2016-06-06 13:21:00

Tensioni Usa-Cina per rivendicazioni territoriali Pechino


Le tensioni per le rivendicazioni di Pechino sul Mar Cinese Meridionale stanno facendo da sfondo all’ottavo dialogo strategico ed economico in corso tra Stati Uniti e Cina. I lavori, fino a domani nella capitale della Repubblica popolare, riguardano le sfide e le opportunità negli interessi bilaterali, regionali e globali. “Rafforzare la fiducia reciproca” è stata la raccomandazione del presidente cinese Xi Jinping. Il segretario di Stato Usa, John Kerry, ha auspicato una “soluzione diplomatica” al contenzioso sul Mar Cinese Meridionale, dopo che il ministro della Difesa di Washington, Ashton Carter, aveva affermato che le attività di costruzione avviate dalla Cina nella acque contese potrebbero comportare “un'azione” da parte degli Usa e di altri Paesi. Nello specifico, di quali dispute si tratta? Risponde il sinologo Romeo Orlandi, vice presidente dell’Osservatorio Asia, intervistato da Giada Aquilino:

R. – Si tratta di rivendicazioni di isolotti contesi, ma fino a poco tempo fa trascurati, che danno accesso e proprietà – secondo il diritto del mare – ad uno sconfinamento territoriale enorme della Cina, che estenderebbe così i propri confini molto a meridione, praticamente sulle coste del Borneo e quindi addirittura fino all’Indonesia, interessando le acque ora internazionali, ma che sono rivendicate anche da Filippine, Vietnam, Taiwan e in parte pure dal Giappone. Si tratta di un allungamento dei confini della Cina che rivendica alcuni diritti storici, ovviamente contestati dagli altri Paesi, e questo perché l’economia l’ha ormai resa talmente forte da poter tirare fuori l’orgoglio nazionalista che era stato sopito per decenni.

D. – Tra le isole contese ci sono anche le Senkaku/Diaoyu, che sorgono a Nord di Taiwan. Perché sono così cruciali?

R. – Anzitutto per una questione territoriale. Poi perché lì passano i rifornimenti di petrolio che vanno al Giappone e alla Corea, oltre che alla Cina. Ma si tratta anche di una rivendicazione simbolica.

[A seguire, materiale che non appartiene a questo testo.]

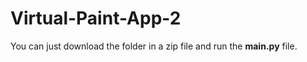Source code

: # Virtual-Paint-App-2

You can just download the folder in a zip file and run the **main.py** file. 
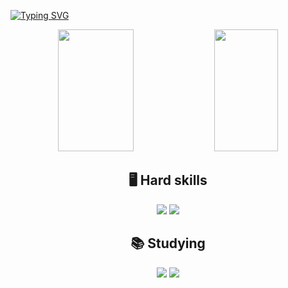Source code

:
[![Typing SVG](https://readme-typing-svg.herokuapp.com/?color=e67993&size=42&center=true&vCenter=true&width=1000&lines=Hi,+I'm+Samanta;Welcome!+:%29)](https://git.io/typing-svg)

<div align="center" >  
  <img width="49%" height="195px" src="https://github-readme-stats.vercel.app/api?username=samanta-santos&show_icons=true&count_private=true&hide_border=true&title_color=e67993&icon_color=e67993&text_color=f0f6fc&bg_color=0d1117"/> 
  <img width="45%" height="195px" src="https://github-readme-stats.vercel.app/api/top-langs/?username=samanta-santos&layout=compact&hide_border=true&title_color=e67993&text_color=f0f6fc&bg_color=0d1117" />
</div>

<div align="center">
  <h2> 🖥️ Hard skills </h2>
  	
  <img src="https://img.shields.io/badge/-html-E34F26?logo=html5&logoColor=white&style=for-the-badge" />
  <img src="https://img.shields.io/badge/-css-1572B6?logo=css3&logoColor=white&style=for-the-badge" />
</div>

<div align="center">
  <h2> 📚 Studying </h2>

<img src="https://img.shields.io/badge/JavaScript-F7DF1E?style=flat&logo=javascript&logoColor=black"/>
 
  <img src=" https://img.shields.io/badge/React-61DAFB?style=flat&logo=react&logoColor=black"/>
  
</div>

Però non sono tanto quelle isole a determinare tensione – se non con il Giappone – quanto quelle più meridionali e molto più lontane dalle coste della Cina: lì, oltre che l’allargamento territoriale e marittimo, si controllano anche le rotte del petrolio che risalgono dallo Stretto di Malacca e riforniscono le economie industrializzate del Nord-Est asiatico, quindi il Giappone, la Corea del Sud, Taiwan e la Cina stessa.

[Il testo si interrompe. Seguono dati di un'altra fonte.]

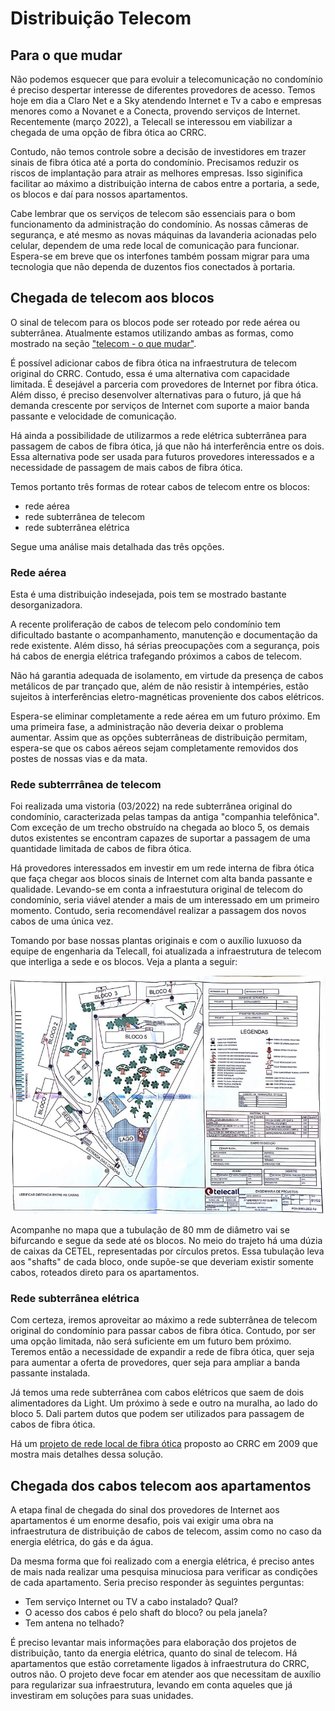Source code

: # Distribuição Telecom
  
## Para o que mudar

Não podemos esquecer que para evoluir a telecomunicação no condomínio é preciso despertar interesse de diferentes provedores de acesso. Temos hoje em dia a Claro Net e a Sky atendendo Internet e Tv a cabo e empresas menores como a Novanet e a Conecta, provendo serviços de Internet. Recentemente (março 2022), a Telecall se interessou em viabilizar a chegada de uma opção de fibra ótica ao CRRC.

Contudo, não temos controle sobre a decisão de investidores em trazer sinais de fibra ótica até a porta do condomínio. Precisamos reduzir os riscos de implantação para atrair as melhores empresas. Isso siginifica facilitar ao máximo a distribuição interna de cabos entre a portaria, a sede, os blocos e daí para nossos apartamentos.

Cabe lembrar que os serviços de telecom são essenciais para o bom funcionamento da administração do condomínio. As nossas câmeras de segurança, e até mesmo as novas máquinas da lavanderia acionadas pelo celular, dependem de uma rede local de comunicação para funcionar. Espera-se em breve que os interfones também possam migrar para uma tecnologia que não dependa de duzentos fios conectados à portaria.

## Chegada de telecom aos blocos

O sinal de telecom para os blocos pode ser roteado por rede aérea ou subterrânea. Atualmente estamos utilizando ambas as formas, como mostrado na seção ["telecom - o que mudar"](/1-o-que-mudar/telecom.md).

É possível adicionar cabos de fibra ótica na infraestrutura de telecom original do CRRC. Contudo, essa é uma alternativa com capacidade limitada. É desejável a parceria com provedores de Internet por fibra ótica. Além disso, é preciso desenvolver alternativas para o futuro, já que há demanda crescente por serviços de Internet com suporte a maior banda passante e velocidade de comunicação.

Há ainda a possibilidade de utilizarmos a rede elétrica subterrânea para passagem de cabos de fibra ótica, já que não há interferência entre os dois. Essa alternativa pode ser usada para futuros provedores interessados e a necessidade de passagem de mais cabos de fibra ótica.

Temos portanto três formas de rotear cabos de telecom entre os blocos:

- rede aérea
- rede subterrânea de telecom
- rede subterrânea elétrica

Segue uma análise mais detalhada das três opções.

### Rede aérea

Esta é uma distribuição indesejada, pois tem se mostrado bastante desorganizadora.

A recente proliferação de cabos de telecom pelo condomínio tem dificultado bastante o acompanhamento, manutenção e documentação da rede existente. Além disso, há sérias preocupações com a segurança, pois há cabos de energia elétrica trafegando próximos a cabos de telecom.

Não há garantia adequada de isolamento, em virtude da presença de cabos metálicos de par trançado que, além de não resistir à intempéries, estão sujeitos à interferências eletro-magnéticas proveniente dos cabos elétricos.

Espera-se eliminar completamente a rede aérea em um futuro próximo. Em uma primeira fase, a administração não deveria deixar o problema aumentar. Assim que as opções subterrâneas de distribuição permitam, espera-se que os cabos aéreos sejam completamente removidos dos postes de nossas vias e da mata.

### Rede subterrrânea de telecom

Foi realizada uma vistoria (03/2022) na rede subterrânea original do condomínio, caracterizada pelas tampas da antiga "companhia telefônica". Com exceção de um trecho obstruído na chegada ao bloco 5, os demais dutos existentes se encontram capazes de suportar a passagem de uma quantidade limitada de cabos de fibra ótica.

Há provedores interessados em investir em um rede interna de fibra ótica que faça chegar aos blocos sinais de Internet com alta banda passante e qualidade. Levando-se em conta a infraestutura original de telecom do condomínio, seria viável atender a mais de um interessado em um primeiro momento. Contudo, seria recomendável realizar a passagem dos novos cabos de uma única vez.

Tomando por base nossas plantas originais e com o auxílio luxuoso da equipe de engenharia da Telecall, foi atualizada a infraestrutura de telecom que interliga a sede e os blocos. Veja a planta a seguir:

![image](/img/telecom-telecall-planta.jpg)

Acompanhe no mapa que a tubulação de 80 mm de diâmetro vai se bifurcando e segue da sede até os blocos. No meio do trajeto há uma dúzia de caixas da CETEL, representadas por círculos pretos. Essa tubulação leva aos "shafts" de cada bloco, onde supõe-se que deveriam existir somente cabos, roteados direto para os apartamentos.

### Rede subterrânea elétrica

Com certeza, iremos aproveitar ao máximo a rede subterrânea de telecom original do condomínio para passar cabos de fibra ótica. Contudo, por ser uma opção limitada, não será suficiente em um futuro bem próximo. Teremos então a necessidade de expandir a rede de fibra ótica, quer seja para aumentar a oferta de provedores, quer seja para ampliar a banda passante instalada.

Já temos uma rede subterrânea com cabos elétricos que saem de dois alimentadores da Light. Um próximo à sede e outro na muralha, ao lado do bloco 5. Dali partem dutos que podem ser utilizados para passagem de cabos de fibra ótica.

Há um [projeto de rede  local de fibra ótica](https://github.com/recreiocanoas/radar/tree/master/2009-12-rede_local_canoas/Projeto_Rede_Local_Canoas_1.0.pdf) proposto ao CRRC em 2009 que mostra mais detalhes dessa solução.

## Chegada dos cabos telecom aos apartamentos

A etapa final de chegada do sinal dos provedores de Internet aos apartamentos é um enorme desafio, pois vai exigir uma obra na infraestrutura de distribuição de cabos de telecom, assim como no caso da energia elétrica, do gás e da água.

Da mesma forma que foi realizado com a energia elétrica, é preciso antes de mais nada realizar uma pesquisa minuciosa para verificar as condições de cada apartamento. Seria preciso responder às seguintes perguntas:

- Tem serviço Internet ou TV a cabo instalado? Qual?
- O acesso dos cabos é pelo shaft do bloco? ou pela janela?
- Tem antena no telhado?

É preciso levantar mais informações para elaboração dos projetos de distribuição, tanto da energia elétrica, quanto do sinal de telecom. Há apartamentos que estão corretamente ligados à infraestrutura do CRRC, outros não. O projeto deve focar em atender aos que necessitam de auxílio para regularizar sua infraestrutura, levando em conta aqueles que já investiram em soluções para suas unidades.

D. – Pechino ha recentemente istituito una zona di identificazione aerea sul Mar Cinese Orientale, provocando le ire del Giappone e della Corea del Sud. Se lo facesse anche sul Mar Cinese Meridionale cosa accadrebbe?

R. – Ci sarebbero conseguenze. Ritengo non possano essere drammatiche, ma sicuramente proteste, perché lì è in discussione quella che noi chiamiamo la “pax americana”: il dominio cioè dei traffici del Pacifico sotto il controllo statunitense. Dopo la Seconda Guerra Mondiale nessuno è stato mai in grado, neanche nei momenti più duri della Guerra Fredda e della Guerra del Vietnam, di contestarlo. Ora la Cina allunga i propri muscoli da quella parte ed è chiaro che una cosa del genere provochi tensioni. I Paesi più preoccupati sono ovviamente il Giappone, per l’animosità storica tra i due Paesi, e gli Stati Uniti, che vedono messo a repentaglio tale dominio. Anche i Paesi dell’Asean, cioè i dieci Paesi del Sud-Est asiatico, sono allarmati dall’espansionismo di Pechino, ma vivono una situazione di grande dilemma: perché la loro protezione politica e militare è garantita dagli Stati Uniti, però devono – quasi tutti – la loro crescita economica a rapporti pacifici, produttivi e redditizi con Pechino.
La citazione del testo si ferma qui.